* **Problem description**: Search the entries below for the line containing "Things not Working"; from there to the end, return every line exactly and add nothing.

* **Data provided**:
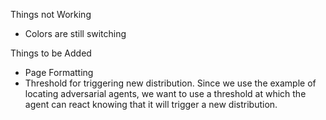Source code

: Things not Working
- Colors are still switching


Things to be Added
- Page Formatting
- Threshold for triggering new distribution. Since we use the example of locating adversarial agents, we want to use a threshold at which the agent can react knowing that it will trigger a new distribution.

* **Response to this task**:
: Things not Working
- Colors are still switching


Things to be Added
- Page Formatting
- Threshold for triggering new distribution. Since we use the example of locating adversarial agents, we want to use a threshold at which the agent can react knowing that it will trigger a new distribution.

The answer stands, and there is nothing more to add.